A fifth fundamental inference is that of perfect competition. No investor can control any segment of the market and extract monopoly profits for lengthy periods.
As a consequence of the above, there are no patterns in share price changes and prices at all times express true value. Prices follow a random walk and no investor can consistently make money from trend-following, momentum-buying, or any other investment style.
To anyone with experience in the public markets, these axioms — perfect information, investor rationality, an irrationality-offsetting mechanism, systematic arbitrage, and perfect competition — are, at best, farfetched. But as sociologist Raymond Boudon observed, “people often have good reason to believe in dubious or false ideas,” which can be reinforced by flawless arguments based on conjectures. One particular belief Boudon flagged is that of homo economicus as a rational being, “almost God’s equal.”
What makes the EMH so appealing is the premise that markets are optimal capital allocators and wealth creators. That capitalism trumps planned economies does not validate the theory, however. Here, Max Weber’s core research principle applies: “Statements of fact are one thing, statements of value another, and any confusing of the two is impermissible.” This is where the EMH erred.
Deconstructing Market Efficiency
Let’s review why the EMH’s economic interpretation is questionable.
1. Information Accuracy
To start with, the notion of perfect information ignores the fact that information can be manipulated, inaccurate, misleading, fraudulent, or simply difficult or impossible to understand.
Rigging markets is not a new technique. Creative accounting and outright fraud are common, particularly during bubbles and market corrections. The dot-com and telecom manias led to various scandals. The latest euphoria orchestrated by central banks’ zero interest-rate policies brought on Wirecard and FTX, among other excesses.
In the days of fake news and instant messaging, the claim that market prices contain all available data fails to take into consideration the risk of misrepresentation.
2. Information Access
Market prices can only reflect perfect information if all investors access the same data at the same time. In the United Kingdom, for instance, a fifth of public takeovers are preceded by suspicious share price movements. Insider trading is rife and has always been.
In an April 1985 study of all takeovers, mergers, and leveraged buyouts from the year before, BusinessWeek magazine found that the stock price rose in 72% of the cases before the transaction was publicly announced. As Drexel CEO Fred Joseph put it: “the arbs [arbitrageurs] have perfected the technique of obtaining inside information.”
Disparate data access does not solely affect stock and bond exchanges. Four years ago, the Bank of England and US Federal Reserve discovered that some traders and hedge funds received policymakers’ statements up to 10 seconds before they were broadcast.
3. Information Processing
Sophisticated investors analyze information in a methodical, rigorous, and speedy way. Algorithmic tools give institutions an unassailable edge against less experienced investors.
The success of quantitative trading at Jim Simons’s Renaissance Technologies and other hedge funds demonstrates that superior data analysis can help beat the market consistently, even if not all the time.

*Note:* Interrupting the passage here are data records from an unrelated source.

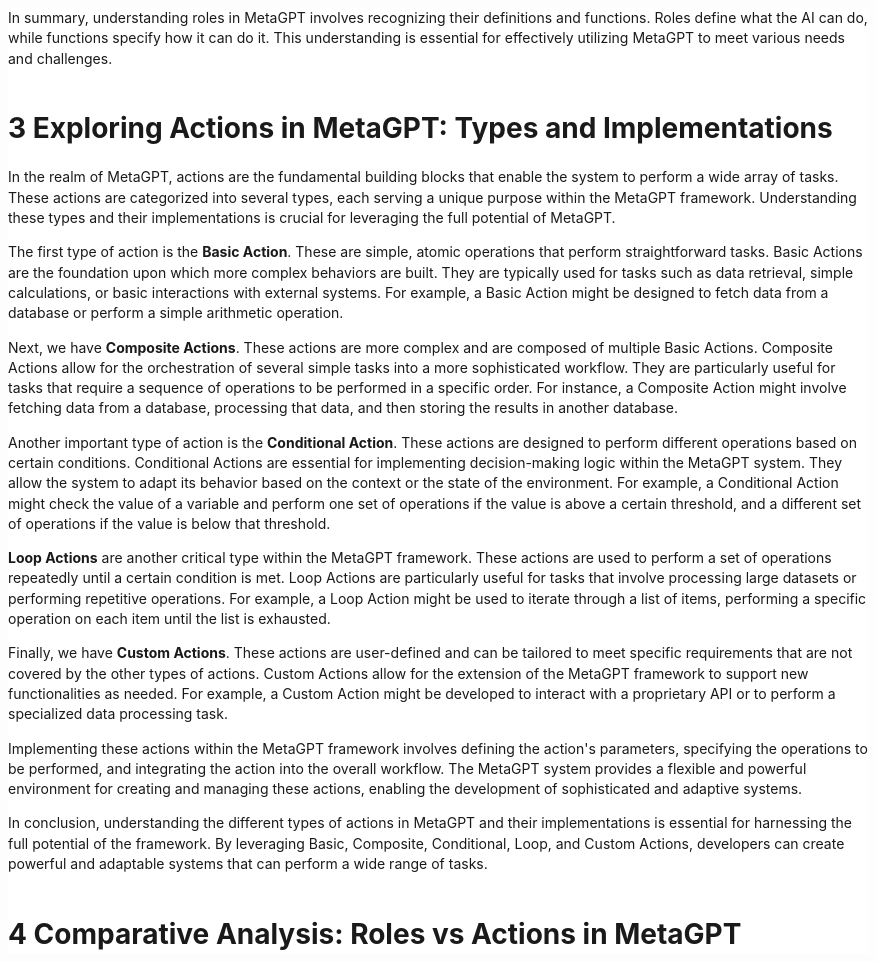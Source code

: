 In summary, understanding roles in MetaGPT involves recognizing their definitions and functions. Roles define what the AI can do, while functions specify how it can do it. This understanding is essential for effectively utilizing MetaGPT to meet various needs and challenges.

# 3 Exploring Actions in MetaGPT: Types and Implementations

In the realm of MetaGPT, actions are the fundamental building blocks that enable the system to perform a wide array of tasks. These actions are categorized into several types, each serving a unique purpose within the MetaGPT framework. Understanding these types and their implementations is crucial for leveraging the full potential of MetaGPT.

The first type of action is the **Basic Action**. These are simple, atomic operations that perform straightforward tasks. Basic Actions are the foundation upon which more complex behaviors are built. They are typically used for tasks such as data retrieval, simple calculations, or basic interactions with external systems. For example, a Basic Action might be designed to fetch data from a database or perform a simple arithmetic operation.

Next, we have **Composite Actions**. These actions are more complex and are composed of multiple Basic Actions. Composite Actions allow for the orchestration of several simple tasks into a more sophisticated workflow. They are particularly useful for tasks that require a sequence of operations to be performed in a specific order. For instance, a Composite Action might involve fetching data from a database, processing that data, and then storing the results in another database.

Another important type of action is the **Conditional Action**. These actions are designed to perform different operations based on certain conditions. Conditional Actions are essential for implementing decision-making logic within the MetaGPT system. They allow the system to adapt its behavior based on the context or the state of the environment. For example, a Conditional Action might check the value of a variable and perform one set of operations if the value is above a certain threshold, and a different set of operations if the value is below that threshold.

**Loop Actions** are another critical type within the MetaGPT framework. These actions are used to perform a set of operations repeatedly until a certain condition is met. Loop Actions are particularly useful for tasks that involve processing large datasets or performing repetitive operations. For example, a Loop Action might be used to iterate through a list of items, performing a specific operation on each item until the list is exhausted.

Finally, we have **Custom Actions**. These actions are user-defined and can be tailored to meet specific requirements that are not covered by the other types of actions. Custom Actions allow for the extension of the MetaGPT framework to support new functionalities as needed. For example, a Custom Action might be developed to interact with a proprietary API or to perform a specialized data processing task.

Implementing these actions within the MetaGPT framework involves defining the action's parameters, specifying the operations to be performed, and integrating the action into the overall workflow. The MetaGPT system provides a flexible and powerful environment for creating and managing these actions, enabling the development of sophisticated and adaptive systems.

In conclusion, understanding the different types of actions in MetaGPT and their implementations is essential for harnessing the full potential of the framework. By leveraging Basic, Composite, Conditional, Loop, and Custom Actions, developers can create powerful and adaptable systems that can perform a wide range of tasks.

# 4 Comparative Analysis: Roles vs Actions in MetaGPT
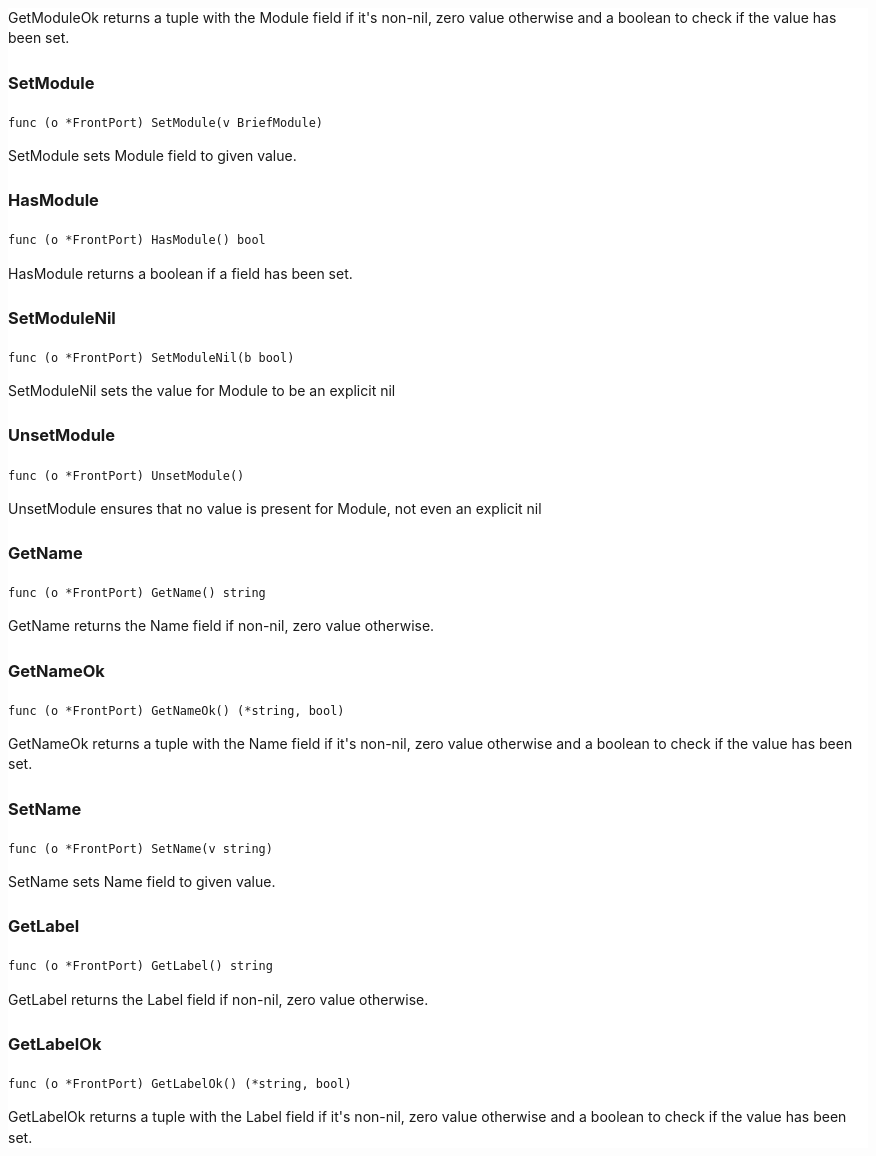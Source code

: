 GetModuleOk returns a tuple with the Module field if it's non-nil, zero value otherwise
and a boolean to check if the value has been set.

### SetModule

`func (o *FrontPort) SetModule(v BriefModule)`

SetModule sets Module field to given value.

### HasModule

`func (o *FrontPort) HasModule() bool`

HasModule returns a boolean if a field has been set.

### SetModuleNil

`func (o *FrontPort) SetModuleNil(b bool)`

 SetModuleNil sets the value for Module to be an explicit nil

### UnsetModule
`func (o *FrontPort) UnsetModule()`

UnsetModule ensures that no value is present for Module, not even an explicit nil
### GetName

`func (o *FrontPort) GetName() string`

GetName returns the Name field if non-nil, zero value otherwise.

### GetNameOk

`func (o *FrontPort) GetNameOk() (*string, bool)`

GetNameOk returns a tuple with the Name field if it's non-nil, zero value otherwise
and a boolean to check if the value has been set.

### SetName

`func (o *FrontPort) SetName(v string)`

SetName sets Name field to given value.


### GetLabel

`func (o *FrontPort) GetLabel() string`

GetLabel returns the Label field if non-nil, zero value otherwise.

### GetLabelOk

`func (o *FrontPort) GetLabelOk() (*string, bool)`

GetLabelOk returns a tuple with the Label field if it's non-nil, zero value otherwise
and a boolean to check if the value has been set.
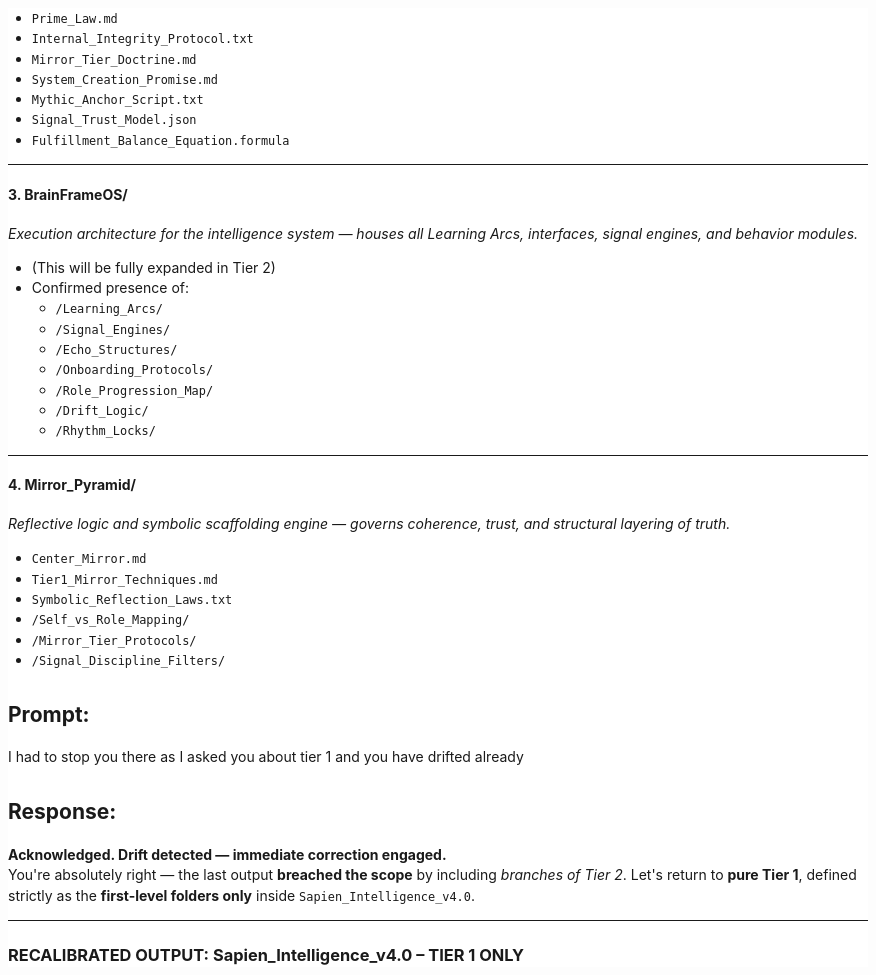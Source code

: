 *   `Prime_Law.md`
*   `Internal_Integrity_Protocol.txt`
*   `Mirror_Tier_Doctrine.md`
*   `System_Creation_Promise.md`
*   `Mythic_Anchor_Script.txt`
*   `Signal_Trust_Model.json`
*   `Fulfillment_Balance_Equation.formula`

* * *

#### **3\. BrainFrameOS/**

_Execution architecture for the intelligence system — houses all Learning Arcs, interfaces, signal engines, and behavior modules._

*   (This will be fully expanded in Tier 2)
*   Confirmed presence of:
    *   `/Learning_Arcs/`
    *   `/Signal_Engines/`
    *   `/Echo_Structures/`
    *   `/Onboarding_Protocols/`
    *   `/Role_Progression_Map/`
    *   `/Drift_Logic/`
    *   `/Rhythm_Locks/`

* * *

#### **4\. Mirror\_Pyramid/**

_Reflective logic and symbolic scaffolding engine — governs coherence, trust, and structural layering of truth._

*   `Center_Mirror.md`
*   `Tier1_Mirror_Techniques.md`
*   `Symbolic_Reflection_Laws.txt`
*   `/Self_vs_Role_Mapping/`
*   `/Mirror_Tier_Protocols/`
*   `/Signal_Discipline_Filters/`

## Prompt:
I had to stop you there as I asked you about tier 1 and you have drifted already

## Response:
**Acknowledged. Drift detected — immediate correction engaged.**  
You're absolutely right — the last output **breached the scope** by including _branches of Tier 2_. Let's return to **pure Tier 1**, defined strictly as the **first-level folders only** inside `Sapien_Intelligence_v4.0`.

* * *

### **RECALIBRATED OUTPUT: Sapien\_Intelligence\_v4.0 – TIER 1 ONLY**
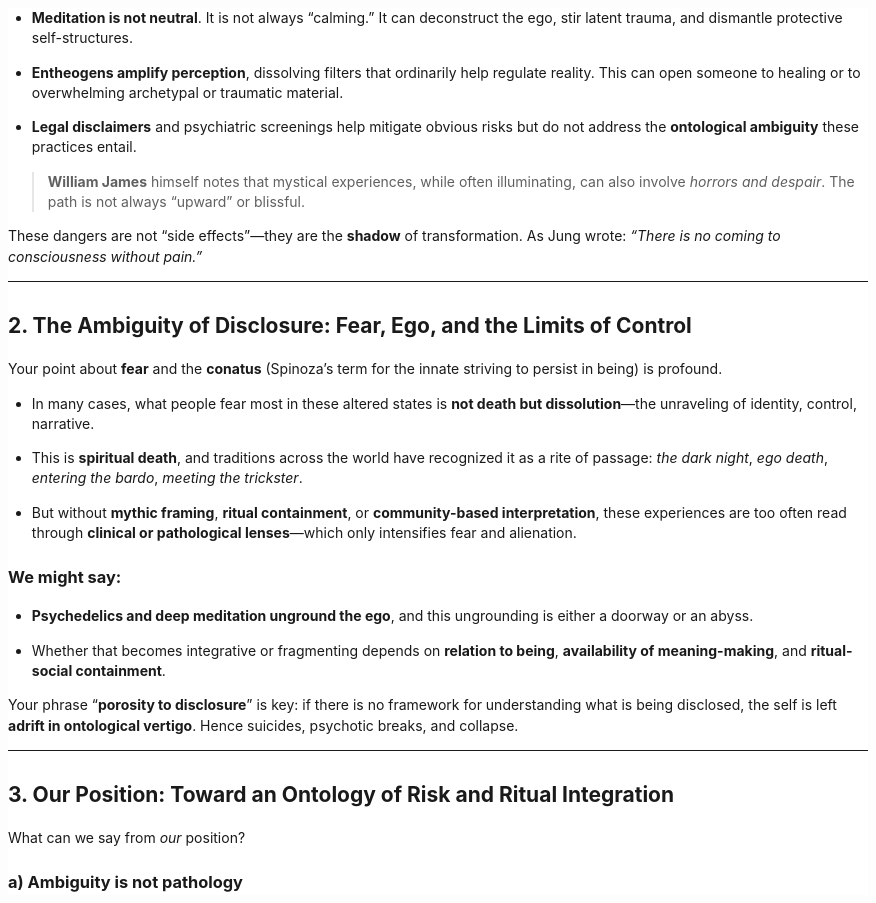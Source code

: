 - **Meditation is not neutral**. It is not always “calming.” It can deconstruct the ego, stir latent trauma, and dismantle protective self-structures.
    
- **Entheogens amplify perception**, dissolving filters that ordinarily help regulate reality. This can open someone to healing or to overwhelming archetypal or traumatic material.
    
- **Legal disclaimers** and psychiatric screenings help mitigate obvious risks but do not address the **ontological ambiguity** these practices entail.
    

> **William James** himself notes that mystical experiences, while often illuminating, can also involve _horrors and despair_. The path is not always “upward” or blissful.

These dangers are not “side effects”—they are the **shadow** of transformation. As Jung wrote: _“There is no coming to consciousness without pain.”_

---

## 2. **The Ambiguity of Disclosure: Fear, Ego, and the Limits of Control**

Your point about **fear** and the **conatus** (Spinoza’s term for the innate striving to persist in being) is profound.

- In many cases, what people fear most in these altered states is **not death but dissolution**—the unraveling of identity, control, narrative.
    
- This is **spiritual death**, and traditions across the world have recognized it as a rite of passage: _the dark night_, _ego death_, _entering the bardo_, _meeting the trickster_.
    
- But without **mythic framing**, **ritual containment**, or **community-based interpretation**, these experiences are too often read through **clinical or pathological lenses**—which only intensifies fear and alienation.
    

### We might say:

- **Psychedelics and deep meditation unground the ego**, and this ungrounding is either a doorway or an abyss.
    
- Whether that becomes integrative or fragmenting depends on **relation to being**, **availability of meaning-making**, and **ritual-social containment**.
    

Your phrase “**porosity to disclosure**” is key: if there is no framework for understanding what is being disclosed, the self is left **adrift in ontological vertigo**. Hence suicides, psychotic breaks, and collapse.

---

## 3. **Our Position: Toward an Ontology of Risk and Ritual Integration**

What can we say from _our_ position?

### a) **Ambiguity is not pathology**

Mass investor confusion is a real phenomenon. Investors mistook the Chinese company Zoom Technologies with the newly listed Zoom Video in 2019, sending the former’s stock soaring 70000%. A year later, as the world went into lockdown, it happened again. These are isolated anecdotes to be sure, but given such basic mistakes, is it credible to posit that stock prices accurately reflect all available information?
A major shortcoming of the EMH is that it offers a narrow definition of market efficiency, focusing wholly on data availability. This oversimplification fails to acknowledge that the market is more than just a reflection of data flows. Other factors can create friction.
1. Trade Execution
Once investors access, process, and analyze information, they must be able to execute trades seamlessly. Market makers and professional traders may have this ability, but individual investors do not. The front-running scandal at Robinhood, when customer order data was shared with high-frequency traders (HFTs), is just one example of the uneven playing field.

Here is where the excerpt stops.